Gavan McFadzean, Victorian campaign manager for the Wilderness Society, said, "This is a sad day for all Victorians. Arguably Victoria's highest conservation value old growth forest, and an icon for the environment movement, is being destroyed for as little as 10 cents per ton. It is utterly senseless destruction."

Sunday a documentary filmmaker was assaulted by an NRE officer and the Aboriginal owners of the area made a dramatic plea for its preservation. Community members managed to gain access to the area by walking over 15 kilometers (nine miles) to areas of logging.

The area is home to rare and threatened animals such as the spot-tail quoll, long-footed potoroo, the sooty owl and the powerful owl, as well as large old-growth trees and rare plants, such as the slender tree fern, and the green bird orchid.

The Department of Natural Resources and the Environment justifies this logging operation as the East Gippsland Management Plan and rezoned the area into a General Management Zone - which allows it to be clearcut with no further plant or animal surveys. This was later reinforced by the Regional Forest Agreement between the federal government and the state of Victoria.

Green groups, members of the public and the government's own scientists have all publicly condemned the re-zoning and subsequent logging.

To protect the Goolengook the most hard core blockade ever constructed was built, and it proved to be the longest running in Australia.

It was January 1997 when the road was first blocked by a small tripod, and since then has seen countless structures, lock-ons and protests. On June 5, 1997, World Environment Day, the clearfelling of the National Biological Site of Significance known for its rainforest values began.


One of many police busts of the Goolengook blockade. (Photo courtesy Goolengook Blockade)
Since then the blockade has been busted and re-constructed at least 50 times, and over 160 people have been arrested.

"On February 21, Premier Steve Bracks announced that sawn timber supply would be reduced in East Gippsland by 43 percent. This should mean that areas of old growth forest and rainforest should be spared from the chainsaw," said McFadzean.

"Our concern that the Premier's recent announcement would have no impact in protecting old growth forests have now been tragically justified, as the needs of the woodchipping industry continue to determine the fate of our forests."

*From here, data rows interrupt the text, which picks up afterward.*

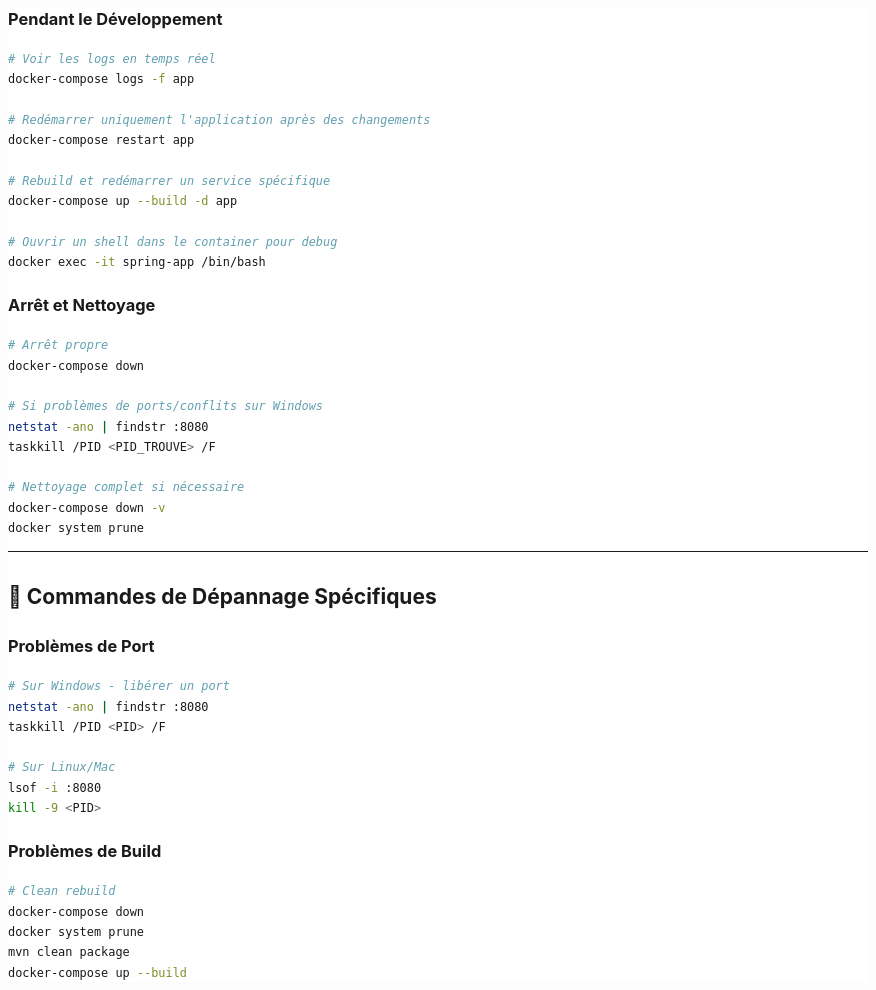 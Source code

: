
 ```bash
```

### Pendant le Développement
```bash
# Voir les logs en temps réel
docker-compose logs -f app

# Redémarrer uniquement l'application après des changements
docker-compose restart app

# Rebuild et redémarrer un service spécifique
docker-compose up --build -d app

# Ouvrir un shell dans le container pour debug
docker exec -it spring-app /bin/bash
```

### Arrêt et Nettoyage
```bash
# Arrêt propre
docker-compose down

# Si problèmes de ports/conflits sur Windows
netstat -ano | findstr :8080
taskkill /PID <PID_TROUVE> /F

# Nettoyage complet si nécessaire
docker-compose down -v
docker system prune
```

---

## 🚨 Commandes de Dépannage Spécifiques

### Problèmes de Port
```bash
# Sur Windows - libérer un port
netstat -ano | findstr :8080
taskkill /PID <PID> /F

# Sur Linux/Mac
lsof -i :8080
kill -9 <PID>
```

### Problèmes de Build
```bash
# Clean rebuild
docker-compose down
docker system prune
mvn clean package
docker-compose up --build
```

"We are extremely concerned about the safety of conservationists in the area who, through civil disobedience, are attempting to stop the destruction," said McFadzean. "Environmental groups are committed and trained in the principles of non-violent action. We call on the logging industry to make the same pledge, and for the police and DNRE staff to act impartially and ensure the safety of conservationists at Goolengook."

Conservation groups have been calling for Goolengook to be added to the adjacent Errinundra National Park.

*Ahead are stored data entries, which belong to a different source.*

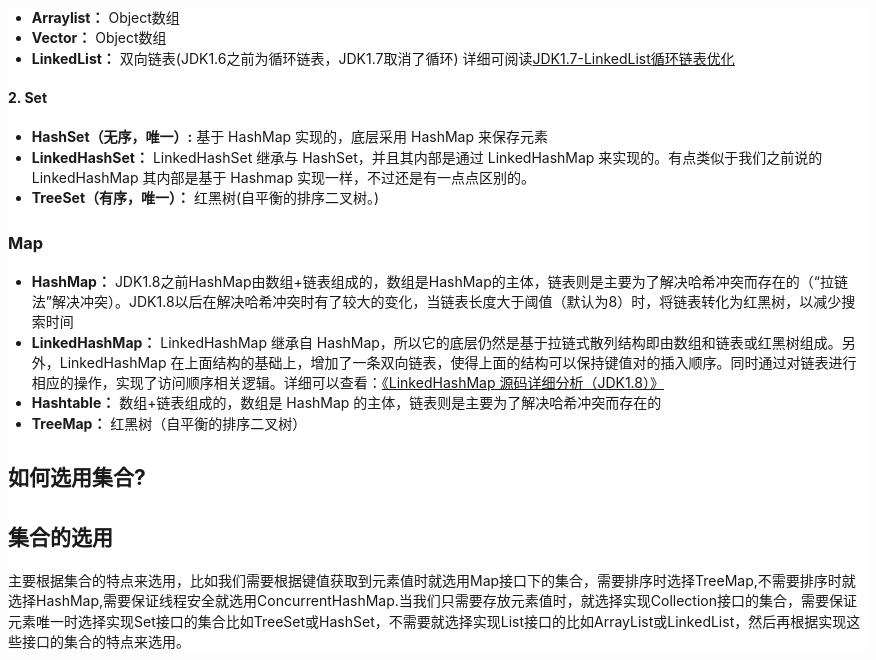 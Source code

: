 - **Arraylist：** Object数组
- **Vector：** Object数组
- **LinkedList：** 双向链表(JDK1.6之前为循环链表，JDK1.7取消了循环) 详细可阅读[JDK1.7-LinkedList循环链表优化](https://www.cnblogs.com/xingele0917/p/3696593.html)

#### 2. Set

- **HashSet（无序，唯一）:** 基于 HashMap 实现的，底层采用 HashMap 来保存元素
- **LinkedHashSet：** LinkedHashSet 继承与 HashSet，并且其内部是通过 LinkedHashMap 来实现的。有点类似于我们之前说的LinkedHashMap 其内部是基于 Hashmap 实现一样，不过还是有一点点区别的。
- **TreeSet（有序，唯一）：** 红黑树(自平衡的排序二叉树。)

### Map

- **HashMap：** JDK1.8之前HashMap由数组+链表组成的，数组是HashMap的主体，链表则是主要为了解决哈希冲突而存在的（“拉链法”解决冲突）。JDK1.8以后在解决哈希冲突时有了较大的变化，当链表长度大于阈值（默认为8）时，将链表转化为红黑树，以减少搜索时间
- **LinkedHashMap：** LinkedHashMap 继承自 HashMap，所以它的底层仍然是基于拉链式散列结构即由数组和链表或红黑树组成。另外，LinkedHashMap 在上面结构的基础上，增加了一条双向链表，使得上面的结构可以保持键值对的插入顺序。同时通过对链表进行相应的操作，实现了访问顺序相关逻辑。详细可以查看：[《LinkedHashMap 源码详细分析（JDK1.8）》](https://www.imooc.com/article/22931)
- **Hashtable：** 数组+链表组成的，数组是 HashMap 的主体，链表则是主要为了解决哈希冲突而存在的
- **TreeMap：** 红黑树（自平衡的排序二叉树）

## 如何选用集合?

## 集合的选用

主要根据集合的特点来选用，比如我们需要根据键值获取到元素值时就选用Map接口下的集合，需要排序时选择TreeMap,不需要排序时就选择HashMap,需要保证线程安全就选用ConcurrentHashMap.当我们只需要存放元素值时，就选择实现Collection接口的集合，需要保证元素唯一时选择实现Set接口的集合比如TreeSet或HashSet，不需要就选择实现List接口的比如ArrayList或LinkedList，然后再根据实现这些接口的集合的特点来选用。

In Parliament, conservationists are urging a no vote on what they say is a flawed Regional Forest Agreement bill which exempts the native forest logging industry from national environment laws. It commits the Australian public to huge compensation payouts to industry if a future government decides to increase protection for endangered forest wildlife.

Senator Bob Brown, a Green Party member, says the legislation will give backing to the destruction of the tallest trees in the Southern Hemisphere, in the Valley of the Giants on the island state of Tasmania. The bill comes into the federal Senate for debate this week.